» WHAT IS BEING ASKED:
Look through the data for the string "omics". Copy every line where it is found.

» DATA FOR THE TASK:
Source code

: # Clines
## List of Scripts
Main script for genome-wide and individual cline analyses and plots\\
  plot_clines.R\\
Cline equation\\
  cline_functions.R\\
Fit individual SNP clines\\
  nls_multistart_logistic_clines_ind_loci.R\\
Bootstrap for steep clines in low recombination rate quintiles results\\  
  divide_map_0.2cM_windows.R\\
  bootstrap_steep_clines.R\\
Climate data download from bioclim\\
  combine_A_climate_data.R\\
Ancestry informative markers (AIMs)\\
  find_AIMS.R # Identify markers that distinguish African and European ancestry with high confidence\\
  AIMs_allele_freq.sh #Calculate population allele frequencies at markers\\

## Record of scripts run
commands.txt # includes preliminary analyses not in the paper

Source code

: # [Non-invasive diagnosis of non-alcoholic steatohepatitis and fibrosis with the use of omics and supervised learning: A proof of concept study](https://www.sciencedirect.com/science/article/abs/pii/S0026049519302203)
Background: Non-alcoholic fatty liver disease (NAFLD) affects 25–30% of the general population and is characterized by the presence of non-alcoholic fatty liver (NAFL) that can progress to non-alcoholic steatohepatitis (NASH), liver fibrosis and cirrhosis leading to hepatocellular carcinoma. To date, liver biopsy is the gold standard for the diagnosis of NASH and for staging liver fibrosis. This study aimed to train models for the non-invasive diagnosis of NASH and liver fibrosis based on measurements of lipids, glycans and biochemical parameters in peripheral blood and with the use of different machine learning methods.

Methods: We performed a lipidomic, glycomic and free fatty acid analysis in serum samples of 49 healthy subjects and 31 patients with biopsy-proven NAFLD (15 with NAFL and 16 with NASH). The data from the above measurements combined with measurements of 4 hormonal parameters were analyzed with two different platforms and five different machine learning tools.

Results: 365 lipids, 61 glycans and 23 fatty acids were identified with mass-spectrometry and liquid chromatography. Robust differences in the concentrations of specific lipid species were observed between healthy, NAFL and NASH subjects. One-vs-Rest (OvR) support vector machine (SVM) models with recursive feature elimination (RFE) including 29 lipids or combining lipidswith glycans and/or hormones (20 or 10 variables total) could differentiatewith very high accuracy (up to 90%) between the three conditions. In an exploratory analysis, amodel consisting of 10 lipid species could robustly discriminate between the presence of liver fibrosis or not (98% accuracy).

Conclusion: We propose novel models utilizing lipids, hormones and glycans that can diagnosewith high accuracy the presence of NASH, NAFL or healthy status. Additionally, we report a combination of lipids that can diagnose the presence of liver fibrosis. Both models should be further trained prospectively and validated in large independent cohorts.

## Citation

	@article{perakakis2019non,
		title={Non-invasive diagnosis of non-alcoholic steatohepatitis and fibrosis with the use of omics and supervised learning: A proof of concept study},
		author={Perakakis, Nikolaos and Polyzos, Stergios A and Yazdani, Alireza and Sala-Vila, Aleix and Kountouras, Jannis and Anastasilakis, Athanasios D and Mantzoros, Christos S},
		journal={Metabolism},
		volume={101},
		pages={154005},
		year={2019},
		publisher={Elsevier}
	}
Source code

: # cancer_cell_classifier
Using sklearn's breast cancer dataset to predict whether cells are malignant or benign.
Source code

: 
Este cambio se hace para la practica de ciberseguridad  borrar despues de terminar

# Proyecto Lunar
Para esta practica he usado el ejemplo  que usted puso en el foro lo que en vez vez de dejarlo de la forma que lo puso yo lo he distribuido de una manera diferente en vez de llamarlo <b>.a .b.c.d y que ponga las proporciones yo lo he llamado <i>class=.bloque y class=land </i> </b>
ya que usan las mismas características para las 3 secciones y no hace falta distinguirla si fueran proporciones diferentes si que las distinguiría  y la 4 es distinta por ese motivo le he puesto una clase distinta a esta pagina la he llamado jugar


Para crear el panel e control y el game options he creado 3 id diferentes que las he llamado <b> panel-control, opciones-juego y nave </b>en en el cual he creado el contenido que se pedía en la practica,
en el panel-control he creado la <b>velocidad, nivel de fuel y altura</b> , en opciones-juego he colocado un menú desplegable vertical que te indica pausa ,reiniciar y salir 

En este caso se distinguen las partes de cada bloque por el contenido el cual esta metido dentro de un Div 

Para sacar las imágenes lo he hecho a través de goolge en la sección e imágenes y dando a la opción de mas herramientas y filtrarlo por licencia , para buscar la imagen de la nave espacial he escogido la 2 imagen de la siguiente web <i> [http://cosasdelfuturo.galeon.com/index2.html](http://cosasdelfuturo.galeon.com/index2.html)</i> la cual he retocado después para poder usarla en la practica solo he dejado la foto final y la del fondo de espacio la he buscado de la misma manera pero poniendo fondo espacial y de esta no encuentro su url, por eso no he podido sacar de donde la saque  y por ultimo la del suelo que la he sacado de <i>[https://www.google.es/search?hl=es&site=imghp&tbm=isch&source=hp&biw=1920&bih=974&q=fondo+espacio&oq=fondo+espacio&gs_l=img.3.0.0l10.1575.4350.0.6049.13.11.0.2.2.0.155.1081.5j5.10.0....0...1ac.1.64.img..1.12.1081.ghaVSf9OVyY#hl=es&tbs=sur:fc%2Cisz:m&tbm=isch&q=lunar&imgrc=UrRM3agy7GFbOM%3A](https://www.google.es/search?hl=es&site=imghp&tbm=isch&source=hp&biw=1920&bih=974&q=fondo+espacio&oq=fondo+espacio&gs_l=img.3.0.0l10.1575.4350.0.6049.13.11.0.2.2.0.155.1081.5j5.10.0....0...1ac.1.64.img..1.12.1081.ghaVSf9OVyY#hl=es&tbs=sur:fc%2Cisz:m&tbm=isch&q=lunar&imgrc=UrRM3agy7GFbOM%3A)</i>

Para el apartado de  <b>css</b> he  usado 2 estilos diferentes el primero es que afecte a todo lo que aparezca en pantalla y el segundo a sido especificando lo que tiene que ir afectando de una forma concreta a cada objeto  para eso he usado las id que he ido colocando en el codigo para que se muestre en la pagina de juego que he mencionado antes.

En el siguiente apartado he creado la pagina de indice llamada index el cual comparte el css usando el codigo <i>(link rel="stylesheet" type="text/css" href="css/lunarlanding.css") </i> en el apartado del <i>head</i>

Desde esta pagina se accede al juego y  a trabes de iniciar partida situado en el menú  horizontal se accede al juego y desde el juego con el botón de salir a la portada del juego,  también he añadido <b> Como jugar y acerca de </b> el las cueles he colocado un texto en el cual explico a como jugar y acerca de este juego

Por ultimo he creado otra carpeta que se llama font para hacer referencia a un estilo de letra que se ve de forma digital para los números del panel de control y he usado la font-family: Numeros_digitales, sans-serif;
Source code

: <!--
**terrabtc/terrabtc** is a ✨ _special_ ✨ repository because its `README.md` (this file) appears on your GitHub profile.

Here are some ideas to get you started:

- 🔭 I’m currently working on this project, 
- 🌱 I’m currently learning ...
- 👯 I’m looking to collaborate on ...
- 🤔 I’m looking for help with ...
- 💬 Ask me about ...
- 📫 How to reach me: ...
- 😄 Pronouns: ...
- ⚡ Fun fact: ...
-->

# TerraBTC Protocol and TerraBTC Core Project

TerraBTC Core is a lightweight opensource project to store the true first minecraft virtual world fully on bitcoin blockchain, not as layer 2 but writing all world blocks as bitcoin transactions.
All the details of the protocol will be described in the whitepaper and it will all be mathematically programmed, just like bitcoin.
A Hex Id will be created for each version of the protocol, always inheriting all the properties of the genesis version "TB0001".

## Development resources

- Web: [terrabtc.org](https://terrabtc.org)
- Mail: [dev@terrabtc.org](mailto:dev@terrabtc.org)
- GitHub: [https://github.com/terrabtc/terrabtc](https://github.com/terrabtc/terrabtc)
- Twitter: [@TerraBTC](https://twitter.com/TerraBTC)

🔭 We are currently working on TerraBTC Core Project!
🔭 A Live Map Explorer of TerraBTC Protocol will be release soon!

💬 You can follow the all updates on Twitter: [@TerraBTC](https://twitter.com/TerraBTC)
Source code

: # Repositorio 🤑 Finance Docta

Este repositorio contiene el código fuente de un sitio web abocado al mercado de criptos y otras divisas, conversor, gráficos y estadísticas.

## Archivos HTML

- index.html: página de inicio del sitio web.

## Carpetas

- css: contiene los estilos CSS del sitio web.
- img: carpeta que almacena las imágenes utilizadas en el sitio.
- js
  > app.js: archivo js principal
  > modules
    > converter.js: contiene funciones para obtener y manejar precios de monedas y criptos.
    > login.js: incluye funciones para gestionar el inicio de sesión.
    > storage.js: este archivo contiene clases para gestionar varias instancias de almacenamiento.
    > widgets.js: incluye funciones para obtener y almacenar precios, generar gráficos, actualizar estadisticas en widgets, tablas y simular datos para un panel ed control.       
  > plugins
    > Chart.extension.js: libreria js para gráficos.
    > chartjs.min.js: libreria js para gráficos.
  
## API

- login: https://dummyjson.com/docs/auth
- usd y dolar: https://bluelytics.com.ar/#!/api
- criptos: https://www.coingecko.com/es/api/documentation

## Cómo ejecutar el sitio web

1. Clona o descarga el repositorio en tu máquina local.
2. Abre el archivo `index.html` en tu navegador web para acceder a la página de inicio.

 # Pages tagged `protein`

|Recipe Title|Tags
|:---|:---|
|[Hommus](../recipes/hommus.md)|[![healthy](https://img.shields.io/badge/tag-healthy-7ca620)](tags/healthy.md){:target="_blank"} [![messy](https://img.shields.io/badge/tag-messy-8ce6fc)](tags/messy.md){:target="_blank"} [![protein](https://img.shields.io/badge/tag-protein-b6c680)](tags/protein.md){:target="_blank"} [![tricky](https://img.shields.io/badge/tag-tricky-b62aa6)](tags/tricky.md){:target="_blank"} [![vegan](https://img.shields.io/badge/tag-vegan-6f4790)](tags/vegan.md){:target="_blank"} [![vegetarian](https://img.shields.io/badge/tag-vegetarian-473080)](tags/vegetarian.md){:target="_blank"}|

» RESPONSE TO THE TASK:
: # [Non-invasive diagnosis of non-alcoholic steatohepatitis and fibrosis with the use of omics and supervised learning: A proof of concept study](https://www.sciencedirect.com/science/article/abs/pii/S0026049519302203)
		title={Non-invasive diagnosis of non-alcoholic steatohepatitis and fibrosis with the use of omics and supervised learning: A proof of concept study},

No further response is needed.